• **TASK INPUTS**:
# # # #
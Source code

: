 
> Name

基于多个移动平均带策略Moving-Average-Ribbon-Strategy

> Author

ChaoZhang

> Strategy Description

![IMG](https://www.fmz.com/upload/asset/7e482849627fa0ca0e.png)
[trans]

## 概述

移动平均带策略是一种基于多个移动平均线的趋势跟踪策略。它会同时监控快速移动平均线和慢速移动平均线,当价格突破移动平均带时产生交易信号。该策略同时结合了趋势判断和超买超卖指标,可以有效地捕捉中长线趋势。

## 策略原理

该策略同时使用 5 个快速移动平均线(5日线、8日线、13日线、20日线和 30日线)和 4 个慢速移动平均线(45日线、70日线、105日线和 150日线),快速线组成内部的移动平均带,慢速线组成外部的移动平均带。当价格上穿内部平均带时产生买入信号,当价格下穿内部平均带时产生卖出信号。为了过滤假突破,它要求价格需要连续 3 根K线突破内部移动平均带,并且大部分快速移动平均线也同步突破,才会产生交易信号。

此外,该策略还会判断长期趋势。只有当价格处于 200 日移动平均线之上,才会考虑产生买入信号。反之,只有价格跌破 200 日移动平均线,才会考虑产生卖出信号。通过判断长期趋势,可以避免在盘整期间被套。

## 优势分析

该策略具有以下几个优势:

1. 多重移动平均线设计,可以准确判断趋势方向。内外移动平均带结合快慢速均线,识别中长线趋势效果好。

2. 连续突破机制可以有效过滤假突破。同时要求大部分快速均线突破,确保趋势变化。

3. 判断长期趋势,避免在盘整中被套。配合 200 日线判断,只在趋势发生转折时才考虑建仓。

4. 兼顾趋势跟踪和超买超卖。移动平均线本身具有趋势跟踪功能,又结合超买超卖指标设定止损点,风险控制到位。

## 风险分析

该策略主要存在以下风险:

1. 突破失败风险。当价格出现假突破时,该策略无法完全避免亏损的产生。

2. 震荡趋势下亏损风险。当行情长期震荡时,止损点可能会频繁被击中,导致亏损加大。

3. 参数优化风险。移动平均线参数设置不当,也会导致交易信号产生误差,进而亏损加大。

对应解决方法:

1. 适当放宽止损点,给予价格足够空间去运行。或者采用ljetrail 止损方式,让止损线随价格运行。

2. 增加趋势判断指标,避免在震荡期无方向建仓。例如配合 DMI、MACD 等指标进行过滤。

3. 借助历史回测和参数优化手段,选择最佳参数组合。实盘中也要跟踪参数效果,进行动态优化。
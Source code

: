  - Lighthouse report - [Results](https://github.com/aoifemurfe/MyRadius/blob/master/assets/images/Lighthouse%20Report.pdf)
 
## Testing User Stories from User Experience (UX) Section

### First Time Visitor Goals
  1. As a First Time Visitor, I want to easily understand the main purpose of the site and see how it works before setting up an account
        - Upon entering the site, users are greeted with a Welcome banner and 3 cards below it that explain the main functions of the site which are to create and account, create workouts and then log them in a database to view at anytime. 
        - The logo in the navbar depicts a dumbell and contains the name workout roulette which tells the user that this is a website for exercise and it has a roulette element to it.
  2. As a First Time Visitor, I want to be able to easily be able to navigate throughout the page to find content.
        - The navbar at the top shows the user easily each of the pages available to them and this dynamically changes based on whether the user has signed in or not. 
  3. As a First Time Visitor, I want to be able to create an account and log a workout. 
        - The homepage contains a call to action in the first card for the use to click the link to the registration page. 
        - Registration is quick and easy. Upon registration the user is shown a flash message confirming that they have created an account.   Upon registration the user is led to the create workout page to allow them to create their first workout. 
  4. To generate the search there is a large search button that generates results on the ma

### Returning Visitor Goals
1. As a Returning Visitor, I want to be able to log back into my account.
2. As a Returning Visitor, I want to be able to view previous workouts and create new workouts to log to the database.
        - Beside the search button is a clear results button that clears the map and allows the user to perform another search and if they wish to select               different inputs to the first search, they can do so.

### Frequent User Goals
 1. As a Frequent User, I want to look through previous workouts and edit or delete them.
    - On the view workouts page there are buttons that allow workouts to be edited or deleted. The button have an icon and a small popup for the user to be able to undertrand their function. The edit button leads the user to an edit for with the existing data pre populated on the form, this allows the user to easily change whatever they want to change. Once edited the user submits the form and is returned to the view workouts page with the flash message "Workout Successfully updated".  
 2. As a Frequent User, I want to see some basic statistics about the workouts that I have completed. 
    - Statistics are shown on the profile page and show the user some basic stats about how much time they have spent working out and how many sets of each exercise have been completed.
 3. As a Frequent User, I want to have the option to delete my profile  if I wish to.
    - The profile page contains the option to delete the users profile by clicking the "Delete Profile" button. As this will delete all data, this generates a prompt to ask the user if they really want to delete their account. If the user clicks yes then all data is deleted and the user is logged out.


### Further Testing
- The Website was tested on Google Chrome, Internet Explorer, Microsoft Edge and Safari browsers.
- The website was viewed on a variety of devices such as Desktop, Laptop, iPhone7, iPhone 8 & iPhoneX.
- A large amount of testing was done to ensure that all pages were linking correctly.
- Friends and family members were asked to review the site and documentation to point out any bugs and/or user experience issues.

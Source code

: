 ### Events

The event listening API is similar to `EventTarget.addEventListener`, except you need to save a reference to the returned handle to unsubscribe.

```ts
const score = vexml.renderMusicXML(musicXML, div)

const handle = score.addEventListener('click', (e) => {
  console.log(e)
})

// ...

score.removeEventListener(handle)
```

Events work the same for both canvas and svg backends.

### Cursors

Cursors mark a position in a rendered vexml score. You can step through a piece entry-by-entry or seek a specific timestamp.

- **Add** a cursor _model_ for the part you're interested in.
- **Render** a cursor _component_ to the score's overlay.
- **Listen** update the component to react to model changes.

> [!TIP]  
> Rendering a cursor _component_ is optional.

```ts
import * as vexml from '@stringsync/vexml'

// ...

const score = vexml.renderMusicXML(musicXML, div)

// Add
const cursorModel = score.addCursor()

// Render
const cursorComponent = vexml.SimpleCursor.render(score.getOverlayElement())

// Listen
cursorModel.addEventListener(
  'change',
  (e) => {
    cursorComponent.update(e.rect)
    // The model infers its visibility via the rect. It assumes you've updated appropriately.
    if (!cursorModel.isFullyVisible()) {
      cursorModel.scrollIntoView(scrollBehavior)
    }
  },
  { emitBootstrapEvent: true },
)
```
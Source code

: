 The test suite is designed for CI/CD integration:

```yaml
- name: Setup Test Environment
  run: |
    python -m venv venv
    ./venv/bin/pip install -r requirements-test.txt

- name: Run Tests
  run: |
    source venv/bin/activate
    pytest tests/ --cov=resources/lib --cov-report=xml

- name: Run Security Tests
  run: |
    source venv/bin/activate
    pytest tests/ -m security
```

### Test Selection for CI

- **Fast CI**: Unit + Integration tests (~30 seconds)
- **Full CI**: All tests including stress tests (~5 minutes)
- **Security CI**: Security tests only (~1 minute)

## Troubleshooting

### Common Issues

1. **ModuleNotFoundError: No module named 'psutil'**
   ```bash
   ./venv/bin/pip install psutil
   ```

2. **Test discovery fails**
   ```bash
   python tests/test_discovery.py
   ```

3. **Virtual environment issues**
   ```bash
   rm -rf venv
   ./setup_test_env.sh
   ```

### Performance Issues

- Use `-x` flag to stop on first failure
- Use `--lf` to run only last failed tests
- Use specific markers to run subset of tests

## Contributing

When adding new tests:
# # # #
• **INSTRUCTIONS TO FOLLOW**:
How many lines of the preceding listing hold the string "pages"? Answer with the number only.

• **REPLY**:
2